[GIVEN ENTRIES Boundary: Start]

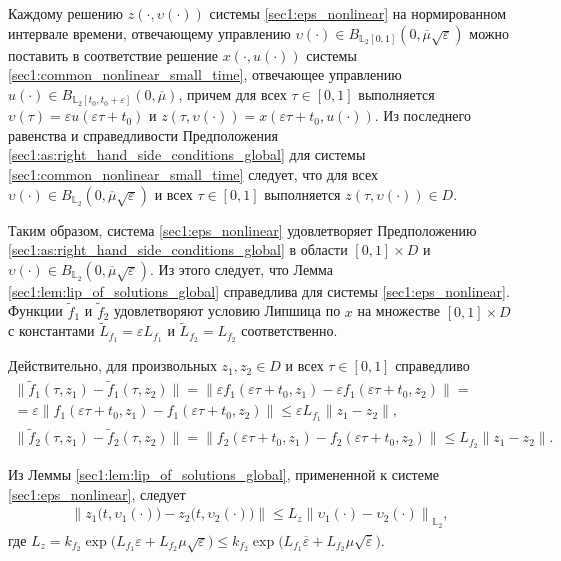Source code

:\documentclass[../main.tex]{subfiles}
\begin{document}
Каждому решению $z(\cdot, \upsilon(\cdot))$ системы \eqref{sec1:eps_nonlinear} на нормированном интервале времени, отвечающему управлению $\upsilon(\cdot) \in B_{\mathbb{L}_2[0, 1]} (0, \overline{\mu} \sqrt{\varepsilon})$ можно поставить в соответствие решение $x(\cdot, u(\cdot))$ системы \eqref{sec1:common_nonlinear_small_time}, отвечающее управлению $u(\cdot) \in B_{\mathbb{L}_2[t_0, t_0 + \varepsilon]} (0, \overline{\mu})$, причем для всех $\tau \in [0, 1] $ выполняется $ \upsilon(\tau) = \varepsilon u(\varepsilon \tau + t_0)$ и $ z(\tau, \upsilon(\cdot)) = x(\varepsilon \tau + t_0, u(\cdot)) $.
Из последнего равенства и справедливости Предположения \ref{sec1:as:right_hand_side_conditions_global} для системы \eqref{sec1:common_nonlinear_small_time} следует, что для всех  $\upsilon(\cdot) \in B_{\mathbb{L}_2}(0, \overline{\mu}\sqrt{\varepsilon})$ и всех $\tau \in [0, 1] $ выполняется $z(\tau, \upsilon(\cdot)) \in D$. 

Таким образом, система \eqref{sec1:eps_nonlinear}  удовлетворяет Предположению  \ref{sec1:as:right_hand_side_conditions_global} в области $[0, 1]\times D$ и $\upsilon(\cdot) \in B_{\mathbb{L}_2}(0, \overline{\mu}\sqrt{\varepsilon}) $.
Из этого следует, что Лемма \ref{sec1:lem:lip_of_solutions_global} справедлива для системы  \eqref{sec1:eps_nonlinear}.
Функции  $\widetilde{f}_1$ и $\widetilde{f}_2$ удовлетворяют условию Липшица по $x$ на множестве $[0, 1]\times D$ с константами $\widetilde{L}_{f_1} = \varepsilon L_{f_1} $ и  $\widetilde{L}_{f_2} = L_{f_2} $ соответственно. 

Действительно, для произвольных $z_1, z_2 \in D$ и всех  $\tau \in [0, 1]$ справедливо
\begin{gather*}
	\|  \widetilde{f}_1(\tau, z_1) -  \widetilde{f}_1(\tau, z_2) \| = \|  \varepsilon f_1(\varepsilon \tau + t_0, z_1) -   \varepsilon f_1(\varepsilon \tau + t_0, z_2) \| = \\ =
	\varepsilon \|  f_1(\varepsilon \tau + t_0, z_1) -  f_1(\varepsilon \tau + t_0, z_2) \| \leqslant \varepsilon L_{f_1} \|z_1 - z_2 \|, \\
	\| \widetilde{f}_2 (\tau,z_1) - \widetilde{f}_2 (\tau,z_2) \| =  \| f_2(\varepsilon \tau + t_0,z_1) - f_2(\varepsilon \tau + t_0,z_2) \| \leqslant  L_{f_2} \|z_1 - z_2 \|.
\end{gather*}
    
Из  Леммы \ref{sec1:lem:lip_of_solutions_global}, примененной  к системе \eqref{sec1:eps_nonlinear}, следует
\begin{gather*}
    \left\| z_1\big(t, \upsilon_1(\cdot) \big) - z_2\big(t, \upsilon_2(\cdot)\big) \right\| \leqslant L_z \left\|\upsilon_1(\cdot) - \upsilon_2(\cdot) \right\|_{\mathbb{L}_2},
\end{gather*}
где $ L_z = k_{f_2} \exp\Big( L_{f_1} \varepsilon + L_{f_2} \mu \sqrt{\varepsilon} \Big) \leqslant k_{f_2} \exp\Big( L_{f_1} \overline{\varepsilon} + L_{f_2} \mu \sqrt{\overline{\varepsilon}} \Big)$.
    
\end{document}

[GIVEN ENTRIES Boundary: End]

Retype the data in full. Images do not go in the copy.

_OUTPUT:_
Source code

:\documentclass[../main.tex]{subfiles}
\begin{document}
Каждому решению $z(\cdot, \upsilon(\cdot))$ системы \eqref{sec1:eps_nonlinear} на нормированном интервале времени, отвечающему управлению $\upsilon(\cdot) \in B_{\mathbb{L}_2[0, 1]} (0, \overline{\mu} \sqrt{\varepsilon})$ можно поставить в соответствие решение $x(\cdot, u(\cdot))$ системы \eqref{sec1:common_nonlinear_small_time}, отвечающее управлению $u(\cdot) \in B_{\mathbb{L}_2[t_0, t_0 + \varepsilon]} (0, \overline{\mu})$, причем для всех $\tau \in [0, 1] $ выполняется $ \upsilon(\tau) = \varepsilon u(\varepsilon \tau + t_0)$ и $ z(\tau, \upsilon(\cdot)) = x(\varepsilon \tau + t_0, u(\cdot)) $.
Из последнего равенства и справедливости Предположения \ref{sec1:as:right_hand_side_conditions_global} для системы \eqref{sec1:common_nonlinear_small_time} следует, что для всех  $\upsilon(\cdot) \in B_{\mathbb{L}_2}(0, \overline{\mu}\sqrt{\varepsilon})$ и всех $\tau \in [0, 1] $ выполняется $z(\tau, \upsilon(\cdot)) \in D$. 

Таким образом, система \eqref{sec1:eps_nonlinear}  удовлетворяет Предположению  \ref{sec1:as:right_hand_side_conditions_global} в области $[0, 1]\times D$ и $\upsilon(\cdot) \in B_{\mathbb{L}_2}(0, \overline{\mu}\sqrt{\varepsilon}) $.
Из этого следует, что Лемма \ref{sec1:lem:lip_of_solutions_global} справедлива для системы  \eqref{sec1:eps_nonlinear}.
Функции  $\widetilde{f}_1$ и $\widetilde{f}_2$ удовлетворяют условию Липшица по $x$ на множестве $[0, 1]\times D$ с константами $\widetilde{L}_{f_1} = \varepsilon L_{f_1} $ и  $\widetilde{L}_{f_2} = L_{f_2} $ соответственно. 

Действительно, для произвольных $z_1, z_2 \in D$ и всех  $\tau \in [0, 1]$ справедливо
\begin{gather*}
	\|  \widetilde{f}_1(\tau, z_1) -  \widetilde{f}_1(\tau, z_2) \| = \|  \varepsilon f_1(\varepsilon \tau + t_0, z_1) -   \varepsilon f_1(\varepsilon \tau + t_0, z_2) \| = \\ =
	\varepsilon \|  f_1(\varepsilon \tau + t_0, z_1) -  f_1(\varepsilon \tau + t_0, z_2) \| \leqslant \varepsilon L_{f_1} \|z_1 - z_2 \|, \\
	\| \widetilde{f}_2 (\tau,z_1) - \widetilde{f}_2 (\tau,z_2) \| =  \| f_2(\varepsilon \tau + t_0,z_1) - f_2(\varepsilon \tau + t_0,z_2) \| \leqslant  L_{f_2} \|z_1 - z_2 \|.
\end{gather*}
    
Из  Леммы \ref{sec1:lem:lip_of_solutions_global}, примененной  к системе \eqref{sec1:eps_nonlinear}, следует
\begin{gather*}
    \left\| z_1\big(t, \upsilon_1(\cdot) \big) - z_2\big(t, \upsilon_2(\cdot)\big) \right\| \leqslant L_z \left\|\upsilon_1(\cdot) - \upsilon_2(\cdot) \right\|_{\mathbb{L}_2},
\end{gather*}
где $ L_z = k_{f_2} \exp\Big( L_{f_1} \varepsilon + L_{f_2} \mu \sqrt{\varepsilon} \Big) \leqslant k_{f_2} \exp\Big( L_{f_1} \overline{\varepsilon} + L_{f_2} \mu \sqrt{\overline{\varepsilon}} \Big)$.
    
\end{document}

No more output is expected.